Could GDPR stop you from finding your perfect job?

  • Posted by: AD Offshore
  • Date: 10 May 2018

With the new GDPR regulations, only days away and the instruction of revised Data Protection Laws in both Guernsey and Jersey, magazines and papers are awash with quick guides on how to get your business compliant.

 

But, as the new laws pertain to how your personal data is handled, and most importantly, your “right to be forgotten”, how does this affect the proactive or passive job-seeker?

 

Andrew Partlow, Director of Alexander Daniels Offshore, gives his insights into how to ensure you’re still top of the tree when it comes to finding your perfect role.

 

The go-to recruiter

 

Many of you will have your recruiter of choice, that has helped you, your family and friends secure previous positions and may have indeed helped shape your career too. When you have an excellent relationship with your recruiter of choice that fully understands you and your career objectives as well as knowing what environments will suit you, this is priceless.
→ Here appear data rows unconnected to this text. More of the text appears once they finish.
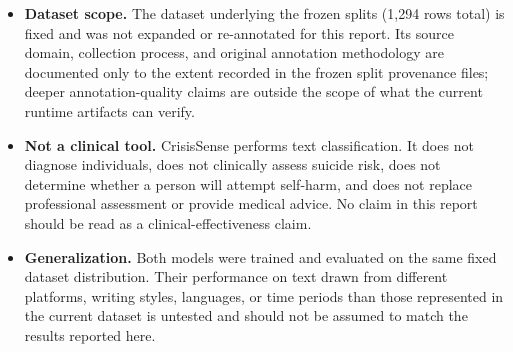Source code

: \begin{itemize}[nosep,leftmargin=*]
  \item \textbf{Dataset scope.} The dataset underlying the frozen splits (1{,}294 rows total) is fixed and was not expanded or re-annotated for this report. Its source domain, collection process, and original annotation methodology are documented only to the extent recorded in the frozen split provenance files; deeper annotation-quality claims are outside the scope of what the current runtime artifacts can verify.

  \item \textbf{Not a clinical tool.} CrisisSense performs text classification. It does not diagnose individuals, does not clinically assess suicide risk, does not determine whether a person will attempt self-harm, and does not replace professional assessment or provide medical advice. No claim in this report should be read as a clinical-effectiveness claim.

  \item \textbf{Generalization.} Both models were trained and evaluated on the same fixed dataset distribution. Their performance on text drawn from different platforms, writing styles, languages, or time periods than those represented in the current dataset is untested and should not be assumed to match the results reported here.
\end{itemize}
Finding the perfect role often takes a proactive idea from the recruiter when you aren’t proactively looking for a new role.

 

Your go-to recruiter is just that because they are good at what they do, they understand you, they actively think of you and thus become your long-term recruiter, not just when you are actively looking for a new role. Consider that you may not have spoken to your recruiter for some time but they have a role they know you will be interested in, what if GDPR stops this happening and you no longer have those eyes and ears watching the marketplace for you, that you have trusted and relied on for many years?

 

Niche Markets

 

Most markets are now candidate driven, i.e there is a shortage of talent available, with some markets being more niche than others. Search & selection and headhunting are common tools required, especially for senior appointments or particularly niche roles, so it isn’t just job seekers that could be affected but also clients being able to find the talent they require.

 

This is more relevant to the Channel Islands than anywhere else given the restrictions that are already in place in terms of the ‘right to work’ and the need for ‘off-island’ talent to fill skill gaps, many positions that are filled with off-island candidates are from headhunts, where the recruiter would have used historical data in order to find the right candidate. It’s food for thought.

 

Keeping in touch

 

If you’re dealing with recruitment agencies, an agency worth their salt will always keep you updated regularly. Once your placement process has completed an agency will be required to remove your information from their records, unless you have expressed a desire to be kept apprised of opportunities in the future and generally you’ll be presented with this option during the registration process.

 

You will no doubt have seen over the past few weeks, many businesses contacting you by email asking you to update your contact preferences, to ensure they are GDPR-compliant, this is no different with a recruitment agency. If you have been contacted then there’s no need to worry. However, if you haven’t been contacted, either; your data and the permission you gave them are already GDPR-compliant or if the data on-file isn’t GDPR compliant then it will have been purged from their records.

 

If you’re in the latter camp and you haven’t spoken to your agency in a while, then it would be worth contacting them to let them know that you would like to have your details kept on file for future opportunities, just to be certain.

 

Your right to be forgotten

 

The big change brought in by GDPR is your right to be forgotten. It more tightly governs the way you permit the usage of your data and gives the individual more clarity on what will be done with their data and most importantly gives the individual an easier route to having their data removed from an organisation’s records. I, for one, hope I don’t receive any more calls asking me if I have had an accident in the last 50 years that wasn’t my fault, something tells me though that there will be a loophole!

 

To conclude, if you’re actively pursuing career opportunities or want to be informed of excellent career opportunities, in light of the law changes, it is very worthwhile putting some time aside to re-admit permission to your recruiter of choice to hold your data on file.